O século XX, desde as suas primeiras décadas, em especial a partir da Segunda Guerra Mundial, promove uma destruição definitiva e irreversível da representação figurativa, da aparência daquilo que o olho nos mostra como realidade. A arte passa a ser representada por meio de formas, cores, gestos ou apenas idéias, materializadas ou não.
A pluralidade dos meios de expressão, a liberdade no tratamento do objeto estético e a desmaterialização da obra de arte conduzem o homem e consequentemente a arte para o seu futuro. Sem impedir o fluxo da história, é preciso entender que as descobertas e as invenções são cumulativas e servem de background para outras criações e novos inventos. Assim, a arte e os artistas sintonizados com os avanços tecnológicos estão sempre a exigir a reavaliação dos conceitos artísticos e, entre eles, os parâmetros utilizados para análise e julgamento da obra de arte. Na arte contemporânea as obras não precisam ser desta ou daquela maneira, não há limites e por isso não há exclusões. À qualidade deixa de ser uma questão de estilos e passa a ser uma questão de obras. Justifica-se, por isso, a afirmação de Ad Reinhardt, já em 1962, de que a arte é arte e o resto não é arte.
A complexidade em que se transformou o objeto estético trouxe grandes dificuldades para a filosofia da arte e para o observador que precisa mais do que nunca da teoria para compreender o objeto da arte. Segundo Arthur Dantó, na arte do nosso tempo, o objeto artístico está tão imbuído de consciência teórica que a separação entre objeto e sujeito quase desapareceu, pouco importando se a arte é filosofia em ação ou a filosofia é arte em pensamento. E é em decorrência dessas mudanças tão acentuadas que a sensibilidade contemporânea tem aspirado por um tipo de obra de arte que permita a livre interpretação orientada apenas por traços essenciais. Este é o caminho que se abre para a interatividade. A arte interativa reorganiza camadas de sensibilidade, ampliando o campo de percepção em trocas e modos de circulação por intermédio de circuitos de informação.
Interessado em oferecer ao observador vertentes possíveis de análise e compreensão, a artista responde aos estímulos de uma sociedade em constante mutação, colocando o resultado do seu trabalho, da sua idéia, à apreciação.

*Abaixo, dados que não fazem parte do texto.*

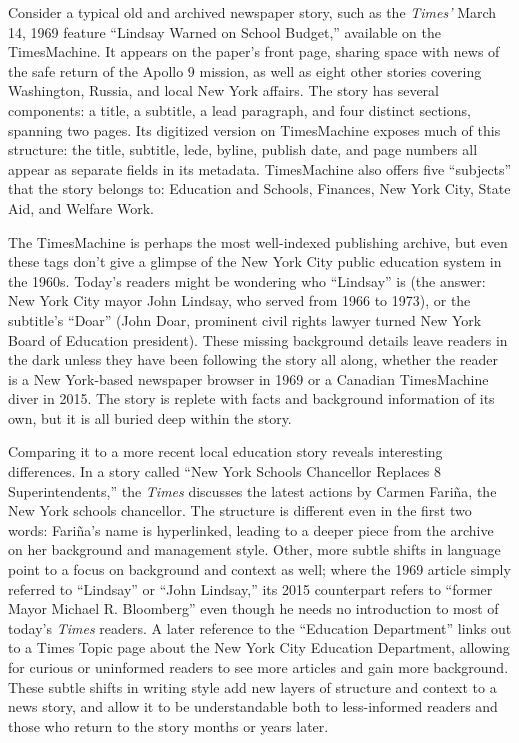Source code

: Consider a typical old and archived newspaper story, such as the \emph{Times'} March 14, 1969 feature ``Lindsay Warned on School Budget,'' available on the TimesMachine. It appears on the paper's front page, sharing space with news of the safe return of the Apollo 9 mission, as well as eight other stories covering Washington, Russia, and local New York affairs. The story has several components: a title, a subtitle, a lead paragraph, and four distinct sections, spanning two pages. Its digitized version on TimesMachine exposes much of this structure: the title, subtitle, lede, byline, publish date, and page numbers all appear as separate fields in its metadata. TimesMachine also offers five ``subjects'' that the story belongs to: Education and Schools, Finances, New York City, State Aid, and Welfare Work.\autocite{bennett_lindsay_1969}

The TimesMachine is perhaps the most well-indexed publishing archive, but even these tags don't give a glimpse of the New York City public education system in the 1960s. Today's readers might be wondering who ``Lindsay'' is (the answer: New York City mayor John Lindsay, who served from 1966 to 1973), or the subtitle's ``Doar'' (John Doar, prominent civil rights lawyer turned New York Board of Education president). These missing background details leave readers in the dark unless they have been following the story all along, whether the reader is a New York-based newspaper browser in 1969 or a Canadian TimesMachine diver in 2015. The story is replete with facts and background information of its own, but it is all buried deep within the story.

Comparing it to a more recent local education story reveals interesting differences. In a story called ``New York Schools Chancellor Replaces 8 Superintendents,'' the \emph{Times} discusses the latest actions by Carmen Fari\~{n}a, the New York schools chancellor.\autocite{taylor_new_2014} The structure is different even in the first two words: Fari\~{n}a's name is hyperlinked, leading to a deeper piece from the archive on her background and management style. Other, more subtle shifts in language point to a focus on background and context as well; where the 1969 article simply referred to ``Lindsay'' or ``John Lindsay,'' its 2015 counterpart refers to ``former Mayor Michael R. Bloomberg'' even though he needs no introduction to most of today's \emph{Times} readers. A later reference to the ``Education Department'' links out to a Times Topic page about the New York City Education Department, allowing for curious or uninformed readers to see more articles and gain more background. These subtle shifts in writing style add new layers of structure and context to a news story, and allow it to be understandable both to less-informed readers and those who return to the story months or years later.

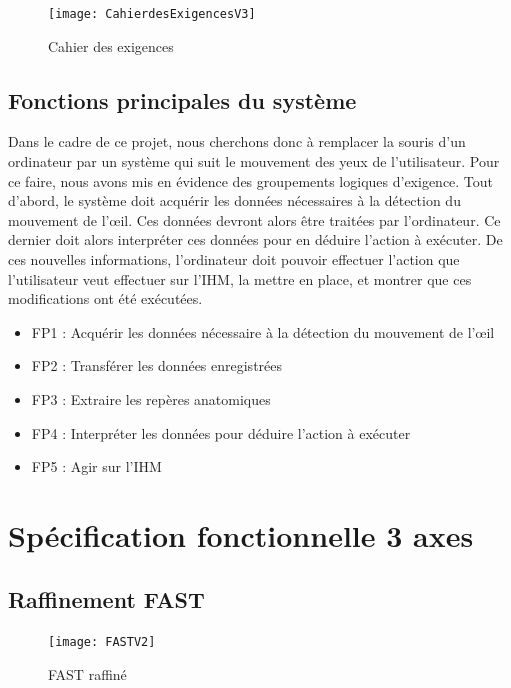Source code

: \begin{figure}[H]
  \centering
  \texttt{[image: CahierdesExigencesV3]}
  \caption{Cahier des exigences}
  \label{fig:exigences}
\end{figure}

\subsection{Fonctions principales du système}

Dans le cadre de ce projet, nous cherchons donc à remplacer la souris d'un ordinateur par un système qui suit le mouvement des yeux de l'utilisateur. Pour ce faire, nous avons mis en évidence des groupements logiques d'exigence. Tout d'abord, le système doit acquérir les données nécessaires à la détection du mouvement de l'œil. Ces données devront alors être traitées par l'ordinateur. Ce dernier doit alors interpréter ces données pour en déduire l'action à exécuter. De ces nouvelles informations, l'ordinateur doit pouvoir effectuer l'action que l'utilisateur veut effectuer sur l'IHM, la mettre en place, et montrer que ces modifications ont été exécutées. 

\begin{itemize}[label=\textbullet,font=\color{black}]
\item FP1 : Acquérir les données nécessaire à la détection du mouvement de l'œil 
\item\colorbox{sable}{FP2 : Transférer les données enregistrées}
\item FP3 : Extraire les repères anatomiques
\item FP4 : Interpréter les données pour déduire l'action à exécuter 
\item FP5 : Agir sur l'IHM 
\end{itemize}

\section{Spécification fonctionnelle  3 axes}

\subsection{Raffinement FAST}

\begin{figure}[H]
  \centering
  \texttt{[image: FASTV2]}
  \caption{FAST raffiné}
  \label{fig:FAST}
\end{figure}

Com uma impecável e rigorosa ordem no composição, Doralice Zanetti mostra em suas pinturas recentes a pesquisa realizada, enfatizando o valor da textura como meio de expressão e como arte em si mesma. Textura e cor são os elementos essenciais trabalhados pela artista nas séries apresentadas. Na série vermelha, trabalha simultaneamente a textura, a tinta, a transparência e a consequente saturação da cor, resultando daí composições nas quais o volume e a profundidade criam formas dinâmicas e fortemente expressivas. As associações sinestésicas provocadas pela textura visual atraem o olhar do observador e provocam as mais diferentes sensações. Na série que privilegia o negro sobre o fundo branco, utiliza a textura para provocar alterações de ritmo e tensão de maneira continuada. Nas séries em pequenos formatos, mostra tipos diferentes de textura em cada obra, criando atalhos para a compreensão das formas recorrentes.
Merecem atenção especial as obras em grandes formatos, nas quais a artista demonstra todo o seu virtuosismo técnico, explorando ao limite a transparência e a luminosidade em trabalhos quase sempre monocromáticos. A sutil inserção de traços que parecem grafismos e que estão a meio caminho entre o deliberado e o caprichoso ou arbitrário, auxilia na criação de diferentes planos e permite associações bastante instigantes na compreensão formal das obras. Impelidas por sua dinâmica interno, em uma constante e renovada interpretação impessoal, essas obras permitem um tipo de contemplação criativa, graças a qual permanecem forçosamente atuais e contemporâneas e ainda adquirem, com seu monocromatismo e simbologia específicos, um caráter real no sentido de sustentar uma identidade própria e autônoma.
Acompanha há mais de dez anos as exaustivas pesquisas que vêm sendo realizadas pela artista, com vistas a um desenvolvimento técnico/ formal que lhe permitiram transformar as suas propostas em composições de grande importância estética. O conjunto das obras de Doralice Zanetti é o resultado de um processo criativo, absolutamente correto e que coloca a artista em sintonia com o seu tempo, permitindo uma multiplicidade de interpretações, tanto no campo da análise estético/formal, quanto no das sensações e emoções.